** Opening DATA EXCERPTS block **
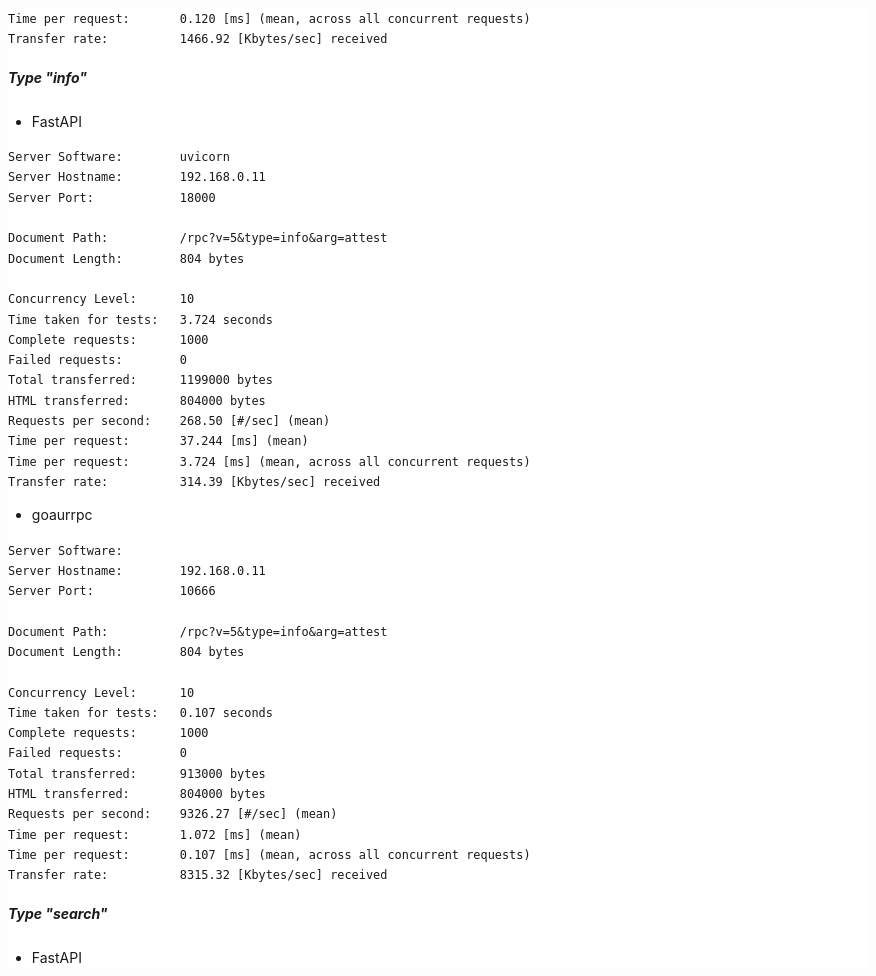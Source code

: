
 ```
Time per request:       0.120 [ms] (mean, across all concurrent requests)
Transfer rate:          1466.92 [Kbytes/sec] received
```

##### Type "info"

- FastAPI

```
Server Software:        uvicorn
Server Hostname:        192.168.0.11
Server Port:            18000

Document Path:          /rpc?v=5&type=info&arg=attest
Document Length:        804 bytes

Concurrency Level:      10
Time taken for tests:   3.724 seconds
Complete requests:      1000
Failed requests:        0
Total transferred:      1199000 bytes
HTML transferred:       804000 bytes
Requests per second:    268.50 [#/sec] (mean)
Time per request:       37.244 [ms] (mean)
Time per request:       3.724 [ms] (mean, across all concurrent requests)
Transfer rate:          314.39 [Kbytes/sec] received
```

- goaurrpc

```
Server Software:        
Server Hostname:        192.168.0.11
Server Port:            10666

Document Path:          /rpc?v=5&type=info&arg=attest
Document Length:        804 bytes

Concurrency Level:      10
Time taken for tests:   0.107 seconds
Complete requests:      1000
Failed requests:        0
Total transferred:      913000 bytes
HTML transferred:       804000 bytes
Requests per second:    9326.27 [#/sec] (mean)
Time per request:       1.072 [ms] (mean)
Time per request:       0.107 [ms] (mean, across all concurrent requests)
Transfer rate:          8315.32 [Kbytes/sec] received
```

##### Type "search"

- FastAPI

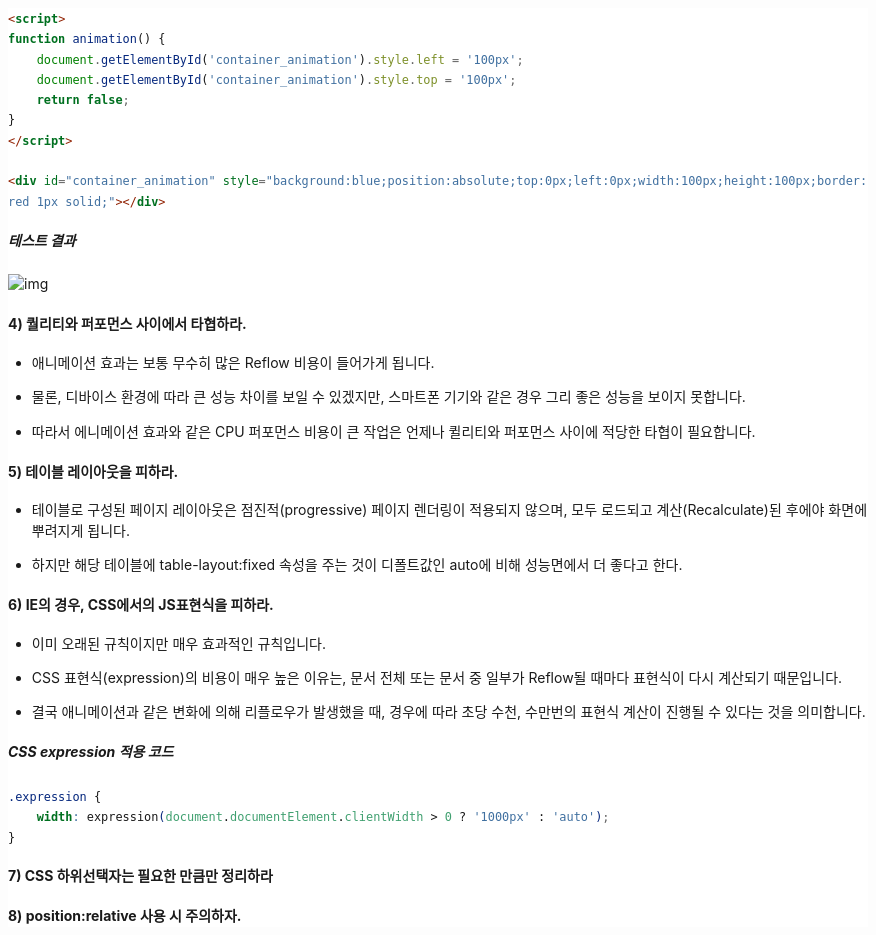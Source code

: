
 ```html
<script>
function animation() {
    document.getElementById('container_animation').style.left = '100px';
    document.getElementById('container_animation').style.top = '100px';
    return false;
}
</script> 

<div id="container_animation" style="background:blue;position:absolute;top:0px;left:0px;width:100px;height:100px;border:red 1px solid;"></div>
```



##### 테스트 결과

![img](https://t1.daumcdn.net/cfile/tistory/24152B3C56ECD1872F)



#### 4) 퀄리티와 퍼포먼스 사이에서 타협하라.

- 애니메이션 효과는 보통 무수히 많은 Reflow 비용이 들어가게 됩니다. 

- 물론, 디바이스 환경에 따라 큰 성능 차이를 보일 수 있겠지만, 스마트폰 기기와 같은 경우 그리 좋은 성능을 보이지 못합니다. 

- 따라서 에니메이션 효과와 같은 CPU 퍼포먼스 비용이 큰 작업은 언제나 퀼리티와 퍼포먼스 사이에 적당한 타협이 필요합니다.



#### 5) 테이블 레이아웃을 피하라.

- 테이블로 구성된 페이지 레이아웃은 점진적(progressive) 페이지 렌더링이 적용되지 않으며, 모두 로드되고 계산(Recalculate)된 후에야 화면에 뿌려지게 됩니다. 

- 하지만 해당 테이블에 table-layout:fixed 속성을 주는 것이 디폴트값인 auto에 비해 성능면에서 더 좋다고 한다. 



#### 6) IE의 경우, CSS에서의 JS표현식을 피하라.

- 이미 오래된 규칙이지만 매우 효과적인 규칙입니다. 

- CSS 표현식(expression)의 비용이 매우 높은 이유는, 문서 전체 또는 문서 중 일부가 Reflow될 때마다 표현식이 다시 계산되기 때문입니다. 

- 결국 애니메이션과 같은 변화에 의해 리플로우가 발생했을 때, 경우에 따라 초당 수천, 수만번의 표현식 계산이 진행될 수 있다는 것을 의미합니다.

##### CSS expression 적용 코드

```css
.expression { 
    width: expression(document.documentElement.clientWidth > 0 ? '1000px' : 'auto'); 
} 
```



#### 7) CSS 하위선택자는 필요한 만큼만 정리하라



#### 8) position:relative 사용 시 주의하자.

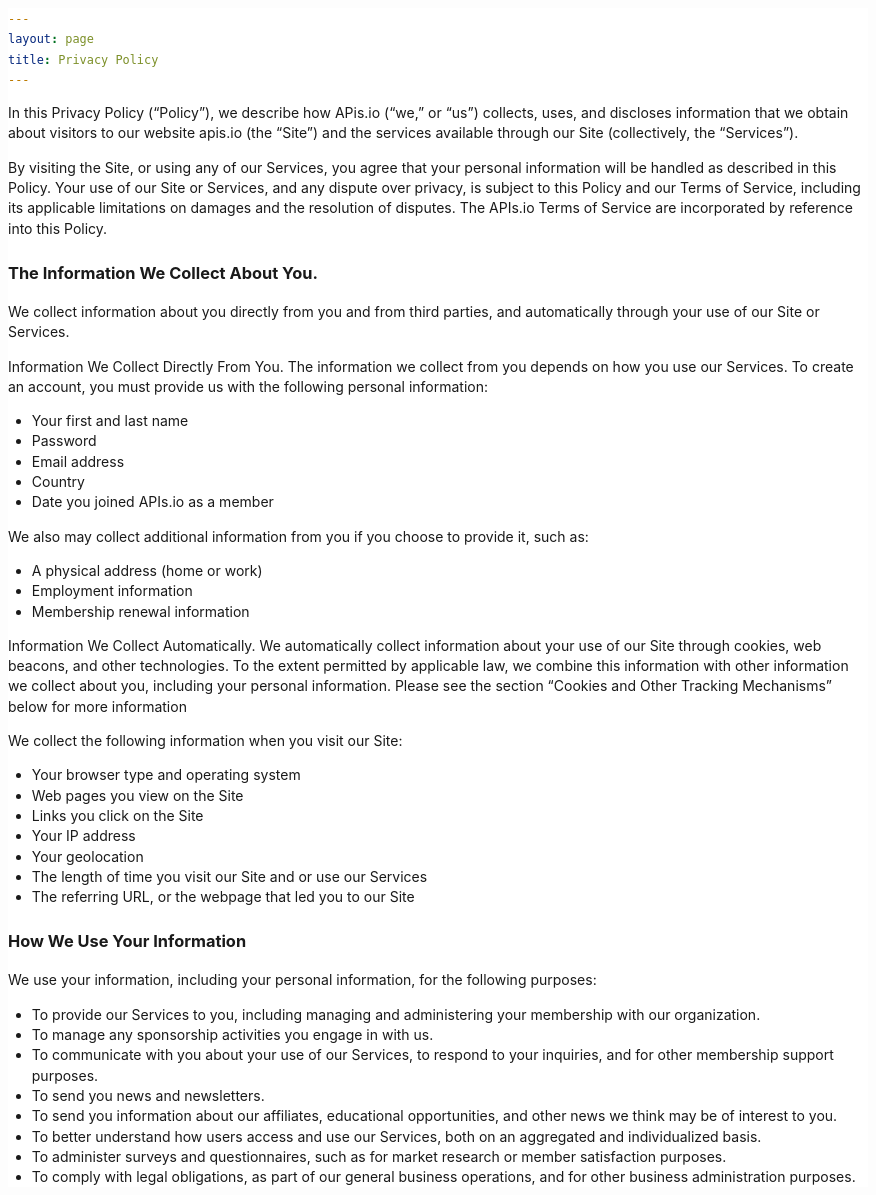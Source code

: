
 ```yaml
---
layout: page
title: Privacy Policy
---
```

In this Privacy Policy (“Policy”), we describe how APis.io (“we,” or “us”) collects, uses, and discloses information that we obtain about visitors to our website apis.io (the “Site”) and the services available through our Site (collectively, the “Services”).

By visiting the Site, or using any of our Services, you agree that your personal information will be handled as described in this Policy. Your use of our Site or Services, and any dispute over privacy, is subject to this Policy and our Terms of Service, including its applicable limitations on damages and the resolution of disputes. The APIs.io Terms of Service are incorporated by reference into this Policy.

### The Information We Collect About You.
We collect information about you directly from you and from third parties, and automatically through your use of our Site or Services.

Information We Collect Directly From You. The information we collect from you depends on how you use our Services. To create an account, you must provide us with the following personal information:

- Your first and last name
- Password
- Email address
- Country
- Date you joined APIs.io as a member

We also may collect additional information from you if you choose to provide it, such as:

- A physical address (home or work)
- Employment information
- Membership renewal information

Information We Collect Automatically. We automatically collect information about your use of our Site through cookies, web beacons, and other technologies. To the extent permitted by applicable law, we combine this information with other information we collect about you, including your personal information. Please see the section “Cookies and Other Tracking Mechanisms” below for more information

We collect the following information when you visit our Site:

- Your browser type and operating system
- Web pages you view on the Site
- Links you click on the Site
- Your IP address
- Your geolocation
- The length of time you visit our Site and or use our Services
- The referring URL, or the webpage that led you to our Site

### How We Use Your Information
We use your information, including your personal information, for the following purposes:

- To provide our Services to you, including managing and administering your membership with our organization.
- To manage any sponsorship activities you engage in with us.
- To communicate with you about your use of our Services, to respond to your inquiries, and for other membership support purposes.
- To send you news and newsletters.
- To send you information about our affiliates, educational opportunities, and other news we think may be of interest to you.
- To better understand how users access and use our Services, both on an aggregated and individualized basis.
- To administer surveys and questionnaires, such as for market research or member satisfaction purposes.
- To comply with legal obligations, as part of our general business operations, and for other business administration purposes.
** Closing DATA EXCERPTS block **
** Opening DATA EXCERPTS block **
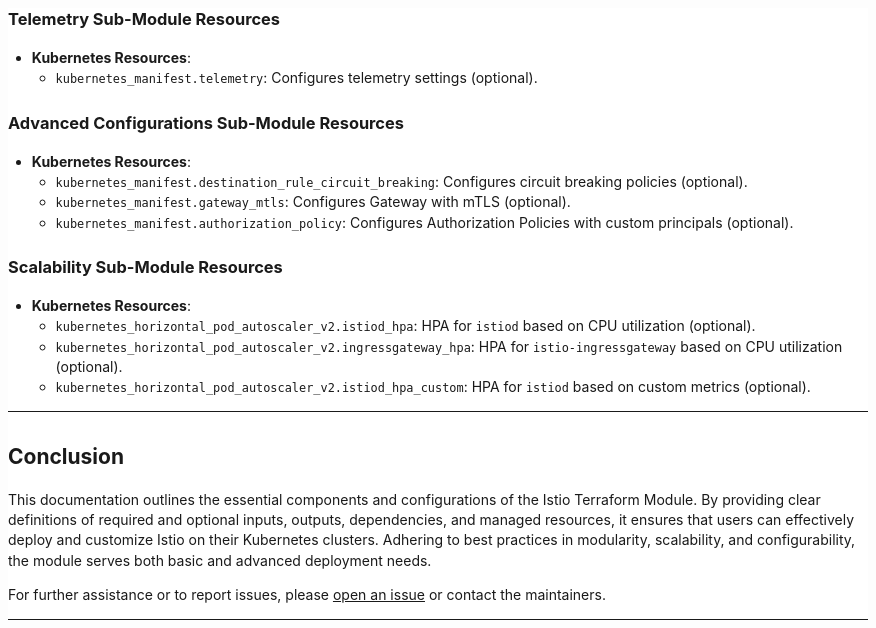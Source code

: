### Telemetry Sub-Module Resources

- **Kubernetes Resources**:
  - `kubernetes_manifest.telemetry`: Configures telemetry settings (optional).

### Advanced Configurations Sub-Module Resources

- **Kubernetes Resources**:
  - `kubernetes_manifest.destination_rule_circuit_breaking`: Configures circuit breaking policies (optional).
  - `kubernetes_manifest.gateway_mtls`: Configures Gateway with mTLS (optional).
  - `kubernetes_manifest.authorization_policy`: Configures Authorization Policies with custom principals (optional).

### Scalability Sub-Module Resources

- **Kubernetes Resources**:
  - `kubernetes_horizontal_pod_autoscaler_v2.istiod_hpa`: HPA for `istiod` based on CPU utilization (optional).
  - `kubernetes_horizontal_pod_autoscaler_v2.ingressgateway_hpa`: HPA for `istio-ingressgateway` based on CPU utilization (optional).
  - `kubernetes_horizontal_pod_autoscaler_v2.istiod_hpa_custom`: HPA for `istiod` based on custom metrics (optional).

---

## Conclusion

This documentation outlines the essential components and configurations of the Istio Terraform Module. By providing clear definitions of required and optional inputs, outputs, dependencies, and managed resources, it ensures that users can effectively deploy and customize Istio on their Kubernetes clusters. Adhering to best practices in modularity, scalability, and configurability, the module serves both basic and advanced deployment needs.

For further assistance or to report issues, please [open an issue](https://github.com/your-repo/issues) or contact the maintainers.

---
** Closing DATA EXCERPTS block **
EXERCISE REQUIREMENTS -> Each line of the material that contains the string "mean" has to be copied out.

EXERCISE SOLUTION ->
Time per request:       0.120 [ms] (mean, across all concurrent requests)
Requests per second:    268.50 [#/sec] (mean)
Time per request:       37.244 [ms] (mean)
Time per request:       3.724 [ms] (mean, across all concurrent requests)
Requests per second:    9326.27 [#/sec] (mean)
Time per request:       1.072 [ms] (mean)
Time per request:       0.107 [ms] (mean, across all concurrent requests)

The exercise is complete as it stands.